8 - Atomising
from III - ‘PEACE’
Published online by Cambridge University Press: 05 March 2014
Summary
After five years of the breakdown of communications through war there has never been a time when countries were so isolated within their own separate experience, and yet never a time when they shared so completely the same realities.
One might compare the countries of the world to-day to clocks. Each country registers a different time, but outside their time there is one time for the whole world, registered on one clock, with a time-bomb attached to it. Unless the countries of the world can synchronise their time and their sense of reality, that time-bomb is likely to explode.
(Spender 1946: 96)But where can one get this idea of a new world and how can one believe in it?
(Smith 1949/1979: 92)As the previous chapters have suggested, both war and its aftermath challenge conventions of representation.

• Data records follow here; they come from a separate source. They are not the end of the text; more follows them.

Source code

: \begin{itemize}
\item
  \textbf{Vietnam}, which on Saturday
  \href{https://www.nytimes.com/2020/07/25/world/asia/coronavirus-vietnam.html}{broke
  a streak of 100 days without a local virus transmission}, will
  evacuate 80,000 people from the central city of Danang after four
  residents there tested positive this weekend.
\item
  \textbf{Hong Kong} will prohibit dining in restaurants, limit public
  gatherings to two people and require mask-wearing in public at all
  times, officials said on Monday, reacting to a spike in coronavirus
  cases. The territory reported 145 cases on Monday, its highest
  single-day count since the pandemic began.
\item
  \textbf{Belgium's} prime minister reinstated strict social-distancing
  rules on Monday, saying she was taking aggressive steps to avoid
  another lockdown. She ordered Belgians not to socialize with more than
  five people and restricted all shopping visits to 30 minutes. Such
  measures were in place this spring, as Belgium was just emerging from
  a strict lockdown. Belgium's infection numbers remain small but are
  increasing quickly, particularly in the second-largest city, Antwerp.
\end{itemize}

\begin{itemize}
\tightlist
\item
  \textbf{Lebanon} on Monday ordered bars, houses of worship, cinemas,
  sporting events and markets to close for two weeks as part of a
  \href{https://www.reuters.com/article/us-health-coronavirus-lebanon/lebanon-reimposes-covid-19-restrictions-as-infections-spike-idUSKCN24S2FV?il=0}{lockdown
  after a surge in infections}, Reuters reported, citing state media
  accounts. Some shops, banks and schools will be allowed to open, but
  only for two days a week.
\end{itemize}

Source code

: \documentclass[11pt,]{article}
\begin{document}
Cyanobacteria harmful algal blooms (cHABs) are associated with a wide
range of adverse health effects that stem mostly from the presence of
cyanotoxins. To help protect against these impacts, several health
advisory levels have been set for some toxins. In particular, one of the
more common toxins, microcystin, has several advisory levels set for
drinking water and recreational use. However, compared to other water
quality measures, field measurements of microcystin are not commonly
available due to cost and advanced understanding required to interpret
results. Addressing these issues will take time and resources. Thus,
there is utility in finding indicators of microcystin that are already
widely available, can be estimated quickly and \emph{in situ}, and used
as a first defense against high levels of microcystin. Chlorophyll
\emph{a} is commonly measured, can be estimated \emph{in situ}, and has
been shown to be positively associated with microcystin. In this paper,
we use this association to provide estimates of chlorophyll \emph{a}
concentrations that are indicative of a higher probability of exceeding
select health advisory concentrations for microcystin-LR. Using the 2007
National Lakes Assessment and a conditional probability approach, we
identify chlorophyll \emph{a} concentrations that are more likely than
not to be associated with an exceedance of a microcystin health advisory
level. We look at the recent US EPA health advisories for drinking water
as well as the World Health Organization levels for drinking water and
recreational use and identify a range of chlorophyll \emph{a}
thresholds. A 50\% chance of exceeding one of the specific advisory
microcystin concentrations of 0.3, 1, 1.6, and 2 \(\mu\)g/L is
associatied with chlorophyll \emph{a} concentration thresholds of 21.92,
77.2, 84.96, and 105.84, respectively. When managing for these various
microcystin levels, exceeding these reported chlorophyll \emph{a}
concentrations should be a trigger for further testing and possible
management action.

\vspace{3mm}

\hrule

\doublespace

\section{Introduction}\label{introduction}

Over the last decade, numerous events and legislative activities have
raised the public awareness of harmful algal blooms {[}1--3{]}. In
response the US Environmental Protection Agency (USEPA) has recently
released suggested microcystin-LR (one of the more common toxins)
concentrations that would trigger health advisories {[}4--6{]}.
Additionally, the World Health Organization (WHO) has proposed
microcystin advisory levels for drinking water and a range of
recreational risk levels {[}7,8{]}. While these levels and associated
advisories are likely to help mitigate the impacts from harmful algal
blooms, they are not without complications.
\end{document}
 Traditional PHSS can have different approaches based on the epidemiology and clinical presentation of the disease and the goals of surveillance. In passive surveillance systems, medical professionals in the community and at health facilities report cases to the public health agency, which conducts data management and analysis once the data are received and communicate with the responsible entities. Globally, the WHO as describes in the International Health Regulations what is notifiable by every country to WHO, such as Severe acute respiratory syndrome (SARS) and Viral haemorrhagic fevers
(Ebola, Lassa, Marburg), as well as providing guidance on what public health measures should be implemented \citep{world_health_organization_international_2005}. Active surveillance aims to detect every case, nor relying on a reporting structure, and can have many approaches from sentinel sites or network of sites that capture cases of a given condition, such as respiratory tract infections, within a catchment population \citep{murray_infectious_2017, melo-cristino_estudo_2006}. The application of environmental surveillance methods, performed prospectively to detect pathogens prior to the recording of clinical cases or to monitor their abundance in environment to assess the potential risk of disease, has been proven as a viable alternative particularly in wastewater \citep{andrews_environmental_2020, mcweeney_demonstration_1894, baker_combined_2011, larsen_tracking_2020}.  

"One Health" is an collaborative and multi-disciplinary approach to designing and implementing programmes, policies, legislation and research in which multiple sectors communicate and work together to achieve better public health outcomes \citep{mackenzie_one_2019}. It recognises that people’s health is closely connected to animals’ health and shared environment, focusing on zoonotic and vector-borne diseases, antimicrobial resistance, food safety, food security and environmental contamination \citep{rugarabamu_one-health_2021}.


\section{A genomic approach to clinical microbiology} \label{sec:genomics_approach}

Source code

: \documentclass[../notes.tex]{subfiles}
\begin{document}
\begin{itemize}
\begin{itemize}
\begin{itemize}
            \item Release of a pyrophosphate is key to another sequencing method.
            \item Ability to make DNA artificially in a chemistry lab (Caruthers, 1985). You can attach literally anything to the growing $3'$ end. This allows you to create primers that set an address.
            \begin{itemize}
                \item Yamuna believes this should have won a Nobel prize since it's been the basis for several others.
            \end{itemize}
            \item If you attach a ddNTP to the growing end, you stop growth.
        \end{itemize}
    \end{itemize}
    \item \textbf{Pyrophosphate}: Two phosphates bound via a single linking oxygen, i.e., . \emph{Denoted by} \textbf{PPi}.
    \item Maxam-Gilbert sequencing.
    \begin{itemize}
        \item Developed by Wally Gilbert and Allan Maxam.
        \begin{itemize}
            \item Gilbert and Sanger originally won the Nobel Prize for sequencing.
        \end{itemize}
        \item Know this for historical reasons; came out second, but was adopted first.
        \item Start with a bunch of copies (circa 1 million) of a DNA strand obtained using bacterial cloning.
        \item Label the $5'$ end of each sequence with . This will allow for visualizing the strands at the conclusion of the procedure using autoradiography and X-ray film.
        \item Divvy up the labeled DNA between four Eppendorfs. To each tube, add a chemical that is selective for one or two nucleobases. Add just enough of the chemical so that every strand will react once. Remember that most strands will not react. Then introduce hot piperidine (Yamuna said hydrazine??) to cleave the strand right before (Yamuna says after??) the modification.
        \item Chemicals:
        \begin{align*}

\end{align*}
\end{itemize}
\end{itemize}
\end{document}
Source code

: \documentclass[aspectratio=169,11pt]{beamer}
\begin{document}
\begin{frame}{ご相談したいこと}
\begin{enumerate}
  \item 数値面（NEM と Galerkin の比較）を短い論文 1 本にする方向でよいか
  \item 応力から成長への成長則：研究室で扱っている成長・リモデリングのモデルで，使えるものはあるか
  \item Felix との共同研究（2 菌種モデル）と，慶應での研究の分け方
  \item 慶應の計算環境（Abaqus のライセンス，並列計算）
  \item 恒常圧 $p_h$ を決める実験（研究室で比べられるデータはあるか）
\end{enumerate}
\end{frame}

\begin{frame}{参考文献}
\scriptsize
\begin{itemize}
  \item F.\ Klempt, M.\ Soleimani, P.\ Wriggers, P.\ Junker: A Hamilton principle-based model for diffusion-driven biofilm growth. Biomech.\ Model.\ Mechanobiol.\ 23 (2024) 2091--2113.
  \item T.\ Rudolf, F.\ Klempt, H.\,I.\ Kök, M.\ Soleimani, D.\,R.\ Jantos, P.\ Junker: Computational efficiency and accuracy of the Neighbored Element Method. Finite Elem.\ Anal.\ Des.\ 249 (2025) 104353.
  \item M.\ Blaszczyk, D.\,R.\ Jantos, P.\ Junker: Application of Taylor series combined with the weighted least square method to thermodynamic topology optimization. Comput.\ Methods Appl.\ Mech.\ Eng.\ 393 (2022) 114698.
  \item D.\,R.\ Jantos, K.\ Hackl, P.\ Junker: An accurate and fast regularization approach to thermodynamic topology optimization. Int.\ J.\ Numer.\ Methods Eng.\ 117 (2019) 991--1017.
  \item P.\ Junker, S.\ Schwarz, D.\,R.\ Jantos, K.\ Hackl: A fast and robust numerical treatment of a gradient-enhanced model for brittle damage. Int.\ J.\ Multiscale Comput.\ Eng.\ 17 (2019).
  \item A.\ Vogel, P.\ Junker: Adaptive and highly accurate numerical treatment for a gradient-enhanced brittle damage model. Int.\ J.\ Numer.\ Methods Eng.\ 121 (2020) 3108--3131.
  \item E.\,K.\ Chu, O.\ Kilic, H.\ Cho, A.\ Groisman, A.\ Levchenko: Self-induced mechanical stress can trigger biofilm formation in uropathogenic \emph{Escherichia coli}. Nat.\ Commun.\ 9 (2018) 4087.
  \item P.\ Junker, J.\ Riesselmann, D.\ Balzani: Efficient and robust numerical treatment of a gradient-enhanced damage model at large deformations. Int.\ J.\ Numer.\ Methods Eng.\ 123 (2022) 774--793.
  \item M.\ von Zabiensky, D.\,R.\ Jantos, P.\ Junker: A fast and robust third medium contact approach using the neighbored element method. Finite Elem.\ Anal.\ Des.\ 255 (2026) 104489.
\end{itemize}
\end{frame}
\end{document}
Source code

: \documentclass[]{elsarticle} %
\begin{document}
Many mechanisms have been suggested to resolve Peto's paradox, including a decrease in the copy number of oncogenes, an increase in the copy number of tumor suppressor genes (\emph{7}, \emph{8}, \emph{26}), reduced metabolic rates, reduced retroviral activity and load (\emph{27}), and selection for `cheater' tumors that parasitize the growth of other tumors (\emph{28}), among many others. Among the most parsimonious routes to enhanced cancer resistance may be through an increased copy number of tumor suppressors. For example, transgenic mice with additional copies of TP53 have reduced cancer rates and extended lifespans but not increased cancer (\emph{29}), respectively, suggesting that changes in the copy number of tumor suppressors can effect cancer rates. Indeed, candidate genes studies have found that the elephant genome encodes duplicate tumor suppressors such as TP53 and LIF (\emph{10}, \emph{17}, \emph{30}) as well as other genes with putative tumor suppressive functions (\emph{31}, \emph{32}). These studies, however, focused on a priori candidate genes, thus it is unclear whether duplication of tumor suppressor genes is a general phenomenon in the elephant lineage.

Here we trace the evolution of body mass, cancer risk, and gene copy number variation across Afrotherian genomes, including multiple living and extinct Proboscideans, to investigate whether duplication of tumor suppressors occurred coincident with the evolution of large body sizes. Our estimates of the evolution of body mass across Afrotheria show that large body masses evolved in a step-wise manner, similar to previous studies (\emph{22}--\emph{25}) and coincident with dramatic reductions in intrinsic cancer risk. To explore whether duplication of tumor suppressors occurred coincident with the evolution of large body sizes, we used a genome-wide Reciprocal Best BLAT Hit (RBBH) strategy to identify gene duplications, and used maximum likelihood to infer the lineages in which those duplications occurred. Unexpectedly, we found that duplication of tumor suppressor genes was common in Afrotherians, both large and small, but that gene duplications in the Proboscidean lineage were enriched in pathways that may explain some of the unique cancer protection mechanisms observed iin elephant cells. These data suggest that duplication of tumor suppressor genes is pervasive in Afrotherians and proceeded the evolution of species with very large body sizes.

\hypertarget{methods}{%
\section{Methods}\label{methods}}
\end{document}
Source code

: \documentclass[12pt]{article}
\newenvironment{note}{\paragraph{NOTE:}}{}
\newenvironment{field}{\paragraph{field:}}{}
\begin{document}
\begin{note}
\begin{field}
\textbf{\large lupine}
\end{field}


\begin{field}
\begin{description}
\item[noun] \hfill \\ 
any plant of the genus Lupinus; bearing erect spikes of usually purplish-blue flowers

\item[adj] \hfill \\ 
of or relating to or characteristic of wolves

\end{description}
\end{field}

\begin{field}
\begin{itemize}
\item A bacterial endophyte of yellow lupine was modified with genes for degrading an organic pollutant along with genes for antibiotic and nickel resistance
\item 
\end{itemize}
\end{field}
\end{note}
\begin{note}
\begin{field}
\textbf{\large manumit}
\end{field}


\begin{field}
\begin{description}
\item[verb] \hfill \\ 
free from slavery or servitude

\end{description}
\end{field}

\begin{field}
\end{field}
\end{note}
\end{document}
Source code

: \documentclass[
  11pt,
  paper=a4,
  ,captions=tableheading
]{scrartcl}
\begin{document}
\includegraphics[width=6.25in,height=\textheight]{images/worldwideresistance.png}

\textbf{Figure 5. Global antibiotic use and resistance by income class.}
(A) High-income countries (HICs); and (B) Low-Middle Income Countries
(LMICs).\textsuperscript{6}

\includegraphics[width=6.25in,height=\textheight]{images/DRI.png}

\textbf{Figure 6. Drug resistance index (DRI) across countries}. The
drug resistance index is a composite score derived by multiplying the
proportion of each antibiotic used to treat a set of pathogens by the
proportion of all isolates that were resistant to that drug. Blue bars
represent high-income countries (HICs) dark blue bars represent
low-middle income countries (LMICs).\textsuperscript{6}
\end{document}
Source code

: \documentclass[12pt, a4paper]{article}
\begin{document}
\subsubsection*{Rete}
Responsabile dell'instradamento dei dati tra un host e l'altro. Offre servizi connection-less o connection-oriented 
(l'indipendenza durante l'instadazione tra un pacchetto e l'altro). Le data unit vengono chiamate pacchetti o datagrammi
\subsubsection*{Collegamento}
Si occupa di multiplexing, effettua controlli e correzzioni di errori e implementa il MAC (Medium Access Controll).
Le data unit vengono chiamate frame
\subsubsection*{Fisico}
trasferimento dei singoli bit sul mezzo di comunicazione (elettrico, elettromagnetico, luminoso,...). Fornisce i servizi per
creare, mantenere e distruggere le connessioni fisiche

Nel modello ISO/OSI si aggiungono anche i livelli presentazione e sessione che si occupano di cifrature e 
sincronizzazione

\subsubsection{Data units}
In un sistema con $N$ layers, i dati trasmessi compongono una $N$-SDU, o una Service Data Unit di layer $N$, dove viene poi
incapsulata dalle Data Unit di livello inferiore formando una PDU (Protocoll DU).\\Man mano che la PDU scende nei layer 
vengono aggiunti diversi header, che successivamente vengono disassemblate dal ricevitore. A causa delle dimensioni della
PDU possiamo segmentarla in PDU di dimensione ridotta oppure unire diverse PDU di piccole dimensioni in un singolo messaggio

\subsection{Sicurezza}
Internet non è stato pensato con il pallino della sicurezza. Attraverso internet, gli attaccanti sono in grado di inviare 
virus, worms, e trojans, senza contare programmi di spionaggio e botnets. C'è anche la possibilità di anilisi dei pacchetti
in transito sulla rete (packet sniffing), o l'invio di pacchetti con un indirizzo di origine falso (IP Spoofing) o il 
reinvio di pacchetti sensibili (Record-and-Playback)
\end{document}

The new ‘peace’ that followed the conflict would prove similarly difficult to negotiate, as writers struggled to make sense both of past atrocity and a present that seemed, if anything, still more difficult to assimilate. Britain was exhausted and bankrupt, Europe was devastated, its infrastructure destroyed and its national and cultural legibility erased. Stephen Spender's European Witness (1946), an account of his travels through Germany in 1945, tries to convey this extraordinary erasure through a corporeal metaphoricity. The bombed cities of England are wounded, they are a ‘scar which will heal’ (22), Cologne by contrast is a ‘putrescent corpse-city’, its people ‘parasites sucking at a dead carcase’ (1946: 22).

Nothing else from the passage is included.